Azerbaijan is claiming victory after its brief offensive in the breakaway region dominated by ethnic Armenians.
Azerbaijani officials and ethnic Armenians from Nagorno-Karabakh have started talks in the Azeri city of Yevlakh, two days after Baku launched a new offensive in the long-troubled breakaway region.
Russia’s state news agency RIA Novosti on Thursday showed images of delegates sitting around a table.
The rivals reached a ceasefire agreement on Wednesday that could put an end to decades of aspirations for the enclave’s independence from Baku.
Azerbaijan’s offensive in the secessionist region was aimed at restoring full control of the territory. It justified its military action, claiming that six people, including two civilians, had died due to mines placed by Armenians in Nagorno-Karabakh.
Nagorno-Karabakh is recognised internationally as part of Azerbaijan, but the 120,000 ethnic Armenians living there dominate the region. Baku and Yerevan have been vying for control over the region for decades and have fought two wars.
Fighting on Tuesday lasted for 24 hours before separatist forces of the self-styled “Republic of Artsakh” accepted a ceasefire whose terms signalled the area would return under Baku’s control.
According to the Nagorno-Karabakh office for human rights, at least 200 ethnic Armenians died, including 10 civilians. Al Jazeera was not able to independently verify the death toll.
“Karabakh is Azerbaijan,” Azerbaijani President Ilham Aliyev triumphantly said in a televised speech on Wednesday, adding that his “iron fist” had consigned the idea of a separatist Armenian Karabakh to history.
The separatist Armenian forces said they were forced to accept the deal after Azerbaijani forces broke through their lines and seized a number of heights and strategic road junctions.
Azerbaijan’s Ministry of Defense also said Armenian forces in Karabakh had agreed to “lay down their weapons, abandon combat positions and military posts and completely disarm”, adding that all arms and heavy equipment were being handed over to the Azerbaijani military.
Baku had demanded that the separatist political authorities in Karabakh disband before any talks are held about the future of the region, which Azerbaijan wants to fully integrate.
Russia’s Ministry of Defence said the ceasefire will be implemented in coordination with Russian peacekeepers, while Armenia’s Prime Minister Nikol Pashinyan – who is facing calls to resign – said Yerevan was not involved in preparing the text of the truce.
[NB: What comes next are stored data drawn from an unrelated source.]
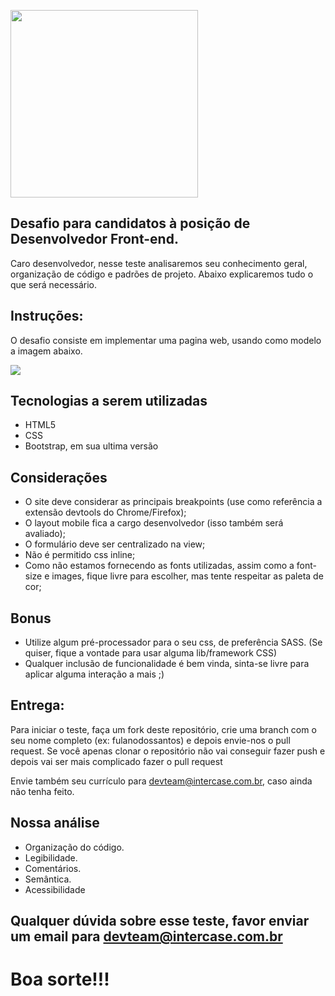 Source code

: <p>
    <img src="https://s3.amazonaws.com/img-intercase/wp-content/uploads/2018/10/24205748/logoWebsite1.png" width="300">    
</p>

## Desafio para candidatos à posição de Desenvolvedor Front-end.
Caro desenvolvedor, nesse teste analisaremos seu conhecimento geral, organização de código e padrões de projeto. 
Abaixo explicaremos tudo o que será necessário.

## Instruções:
O desafio consiste em implementar uma pagina web, usando como modelo a imagem abaixo.

<p>
    <img src="https://s3.amazonaws.com/img-intercase/wp-content/uploads/2020/07/21154609/image-teste.jpeg">    
</p>

## Tecnologias a serem utilizadas
* HTML5
* CSS
* Bootstrap, em sua ultima versão

## Considerações
+ O site deve considerar as principais breakpoints (use como referência a extensão devtools do Chrome/Firefox);
+ O layout mobile fica a cargo desenvolvedor (isso também será avaliado);
+ O formulário deve ser centralizado na view;
+ Não é permitido css inline;
+ Como não estamos fornecendo as fonts utilizadas, assim como a font-size e images, fique livre para escolher, mas tente respeitar as paleta de cor;

## Bonus
+ Utilize algum pré-processador para o seu css, de preferência SASS. (Se quiser, fique a vontade para usar alguma lib/framework CSS)
+ Qualquer inclusão de funcionalidade é bem vinda, sinta-se livre para aplicar alguma interação a mais ;)

## Entrega:
Para iniciar o teste, faça um fork deste repositório, crie uma branch com o seu nome completo (ex: fulanodossantos) e depois envie-nos o pull request. 
Se você apenas clonar o repositório não vai conseguir fazer push e depois vai ser mais complicado fazer o pull request

Envie também seu currículo para devteam@intercase.com.br, caso ainda não tenha feito.

## Nossa análise
* Organização do código.
* Legibilidade.
* Comentários.
* Semântica.
* Acessibilidade

## Qualquer dúvida sobre esse teste, favor enviar um email para devteam@intercase.com.br

# Boa sorte!!!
“We hope that military escalation will not continue, because, in the current conditions, it is very important to ensure stability and stop combat actions,” Pashinyan said in a TV address to Armenians.
He also noted that Armenia has not had troops in Karabakh since August 2021.
Thousands have gathered at Republic Square, in the heart of Yerevan, decrying the government’s perceived failure to support Armenian separatists.